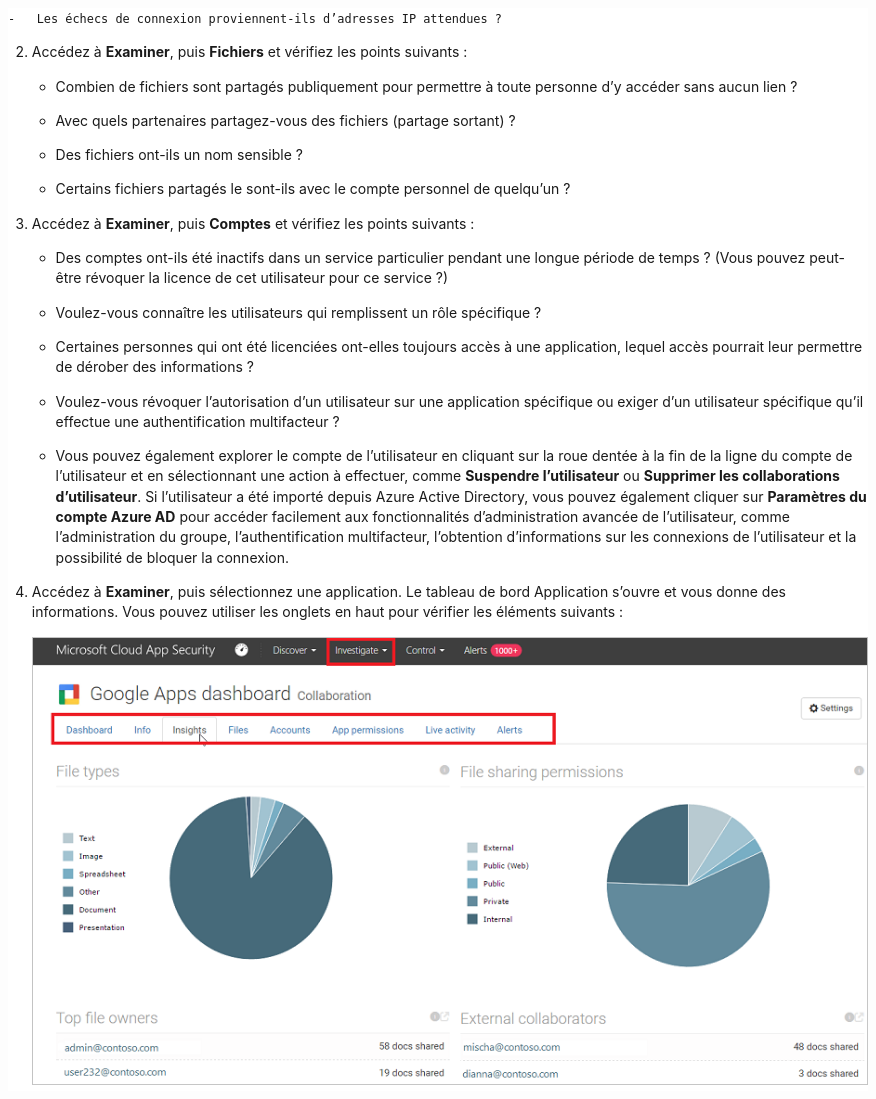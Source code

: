     -   Les échecs de connexion proviennent-ils d’adresses IP attendues ?  

2.  Accédez à **Examiner**, puis **Fichiers** et vérifiez les points suivants :  

    -   Combien de fichiers sont partagés publiquement pour permettre à toute personne d’y accéder sans aucun lien ?  

    -   Avec quels partenaires partagez-vous des fichiers (partage sortant) ?  

    -   Des fichiers ont-ils un nom sensible ?  

    -   Certains fichiers partagés le sont-ils avec le compte personnel de quelqu’un ?  

3.  Accédez à **Examiner**, puis **Comptes** et vérifiez les points suivants :  

    -   Des comptes ont-ils été inactifs dans un service particulier pendant une longue période de temps ? (Vous pouvez peut-être révoquer la licence de cet utilisateur pour ce service ?)  

    -   Voulez-vous connaître les utilisateurs qui remplissent un rôle spécifique ?  

    -   Certaines personnes qui ont été licenciées ont-elles toujours accès à une application, lequel accès pourrait leur permettre de dérober des informations ?  

    -   Voulez-vous révoquer l’autorisation d’un utilisateur sur une application spécifique ou exiger d’un utilisateur spécifique qu’il effectue une authentification multifacteur ?  
    
    -   Vous pouvez également explorer le compte de l’utilisateur en cliquant sur la roue dentée à la fin de la ligne du compte de l’utilisateur et en sélectionnant une action à effectuer, comme **Suspendre l’utilisateur** ou **Supprimer les collaborations d’utilisateur**. Si l’utilisateur a été importé depuis Azure Active Directory, vous pouvez également cliquer sur **Paramètres du compte Azure AD** pour accéder facilement aux fonctionnalités d’administration avancée de l’utilisateur, comme l’administration du groupe, l’authentification multifacteur, l’obtention d’informations sur les connexions de l’utilisateur et la possibilité de bloquer la connexion.

4.  Accédez à **Examiner**, puis sélectionnez une application. Le tableau de bord Application s’ouvre et vous donne des informations. Vous pouvez utiliser les onglets en haut pour vérifier les éléments suivants :  

     ![Tableau de bord des applications](./media/investigate-app.png "examiner l’application")  

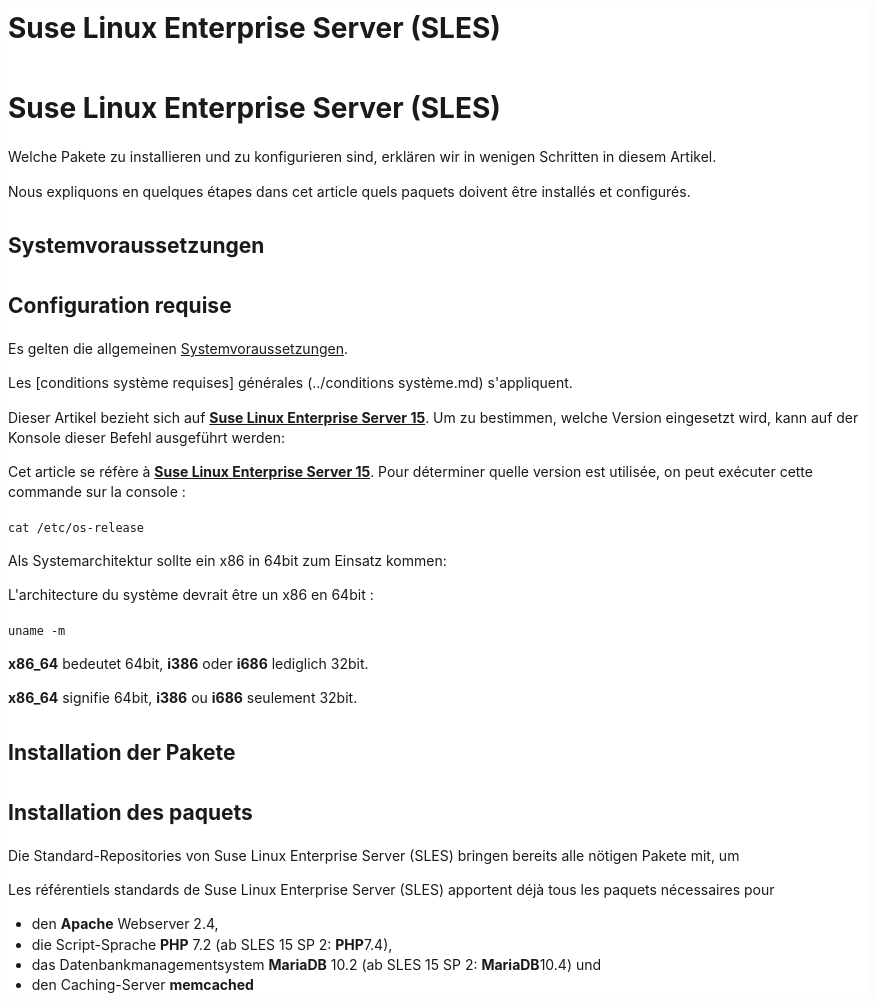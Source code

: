 
# Suse Linux Enterprise Server (SLES)

# Suse Linux Enterprise Server (SLES)

Welche Pakete zu installieren und zu konfigurieren sind, erklären wir in wenigen Schritten in diesem Artikel.

Nous expliquons en quelques étapes dans cet article quels paquets doivent être installés et configurés.

## Systemvoraussetzungen

## Configuration requise

Es gelten die allgemeinen [Systemvoraussetzungen](../systemvoraussetzungen.md).

Les [conditions système requises] générales (../conditions système.md) s'appliquent.

Dieser Artikel bezieht sich auf [**Suse Linux Enterprise Server 15**](https://www.suse.com/de-de/solutions/enterprise-linux/). Um zu bestimmen, welche Version eingesetzt wird, kann auf der Konsole dieser Befehl ausgeführt werden:

Cet article se réfère à [**Suse Linux Enterprise Server 15**](https://www.suse.com/de-de/solutions/enterprise-linux/). Pour déterminer quelle version est utilisée, on peut exécuter cette commande sur la console :

```
cat /etc/os-release
```

Als Systemarchitektur sollte ein x86 in 64bit zum Einsatz kommen:

L'architecture du système devrait être un x86 en 64bit :

```
uname -m
```

**x86_64** bedeutet 64bit, **i386** oder **i686** lediglich 32bit.

**x86_64** signifie 64bit, **i386** ou **i686** seulement 32bit.

## Installation der Pakete

## Installation des paquets

Die Standard-Repositories von Suse Linux Enterprise Server (SLES) bringen bereits alle nötigen Pakete mit, um

Les référentiels standards de Suse Linux Enterprise Server (SLES) apportent déjà tous les paquets nécessaires pour

* den **Apache** Webserver 2.4,
* die Script-Sprache **PHP** 7.2 (ab SLES 15 SP 2: **PHP**7.4),
* das Datenbankmanagementsystem **MariaDB** 10.2 (ab SLES 15 SP 2: **MariaDB**10.4) und
* den Caching-Server **memcached**
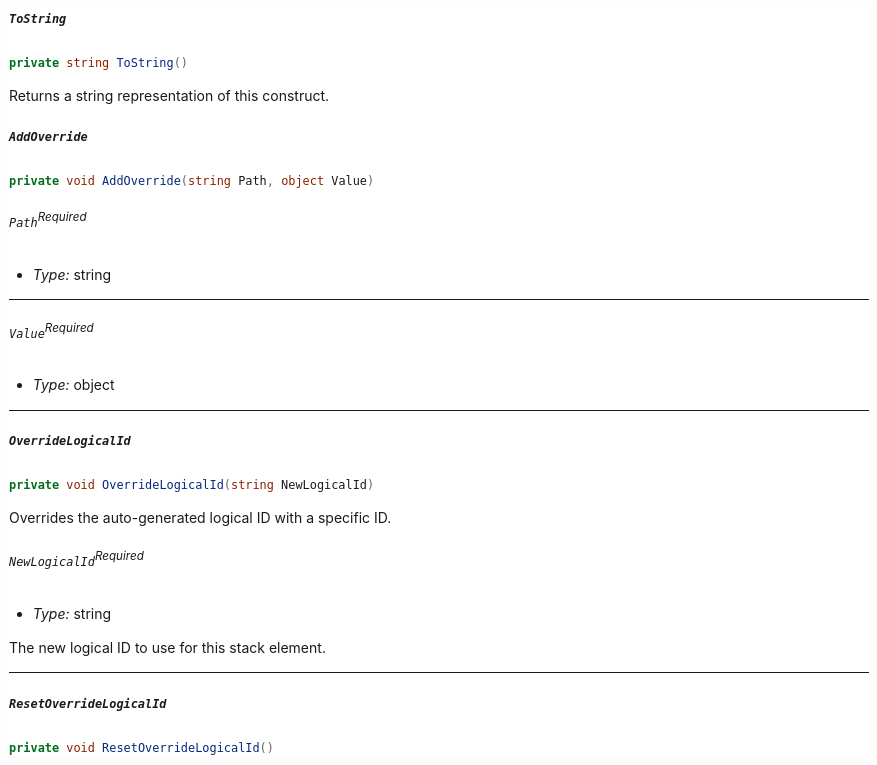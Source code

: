 ##### `ToString` <a name="ToString" id="@cdktf/provider-okta.appOauthApiScope.AppOauthApiScope.toString"></a>

```csharp
private string ToString()
```

Returns a string representation of this construct.

##### `AddOverride` <a name="AddOverride" id="@cdktf/provider-okta.appOauthApiScope.AppOauthApiScope.addOverride"></a>

```csharp
private void AddOverride(string Path, object Value)
```

###### `Path`<sup>Required</sup> <a name="Path" id="@cdktf/provider-okta.appOauthApiScope.AppOauthApiScope.addOverride.parameter.path"></a>

- *Type:* string

---

###### `Value`<sup>Required</sup> <a name="Value" id="@cdktf/provider-okta.appOauthApiScope.AppOauthApiScope.addOverride.parameter.value"></a>

- *Type:* object

---

##### `OverrideLogicalId` <a name="OverrideLogicalId" id="@cdktf/provider-okta.appOauthApiScope.AppOauthApiScope.overrideLogicalId"></a>

```csharp
private void OverrideLogicalId(string NewLogicalId)
```

Overrides the auto-generated logical ID with a specific ID.

###### `NewLogicalId`<sup>Required</sup> <a name="NewLogicalId" id="@cdktf/provider-okta.appOauthApiScope.AppOauthApiScope.overrideLogicalId.parameter.newLogicalId"></a>

- *Type:* string

The new logical ID to use for this stack element.

---

##### `ResetOverrideLogicalId` <a name="ResetOverrideLogicalId" id="@cdktf/provider-okta.appOauthApiScope.AppOauthApiScope.resetOverrideLogicalId"></a>

```csharp
private void ResetOverrideLogicalId()
```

*What is being asked*.
Within the material above, copy exactly the lines from the line that holds "d’adresses IP attendues ?" up to and including the line that holds "une authentification multifacteur ?".

*Answer section*.
:     -   Les échecs de connexion proviennent-ils d’adresses IP attendues ?  

2.  Accédez à **Examiner**, puis **Fichiers** et vérifiez les points suivants :  

    -   Combien de fichiers sont partagés publiquement pour permettre à toute personne d’y accéder sans aucun lien ?  

    -   Avec quels partenaires partagez-vous des fichiers (partage sortant) ?  

    -   Des fichiers ont-ils un nom sensible ?  

    -   Certains fichiers partagés le sont-ils avec le compte personnel de quelqu’un ?  

3.  Accédez à **Examiner**, puis **Comptes** et vérifiez les points suivants :  

    -   Des comptes ont-ils été inactifs dans un service particulier pendant une longue période de temps ? (Vous pouvez peut-être révoquer la licence de cet utilisateur pour ce service ?)  

    -   Voulez-vous connaître les utilisateurs qui remplissent un rôle spécifique ?  

    -   Certaines personnes qui ont été licenciées ont-elles toujours accès à une application, lequel accès pourrait leur permettre de dérober des informations ?  

    -   Voulez-vous révoquer l’autorisation d’un utilisateur sur une application spécifique ou exiger d’un utilisateur spécifique qu’il effectue une authentification multifacteur ?  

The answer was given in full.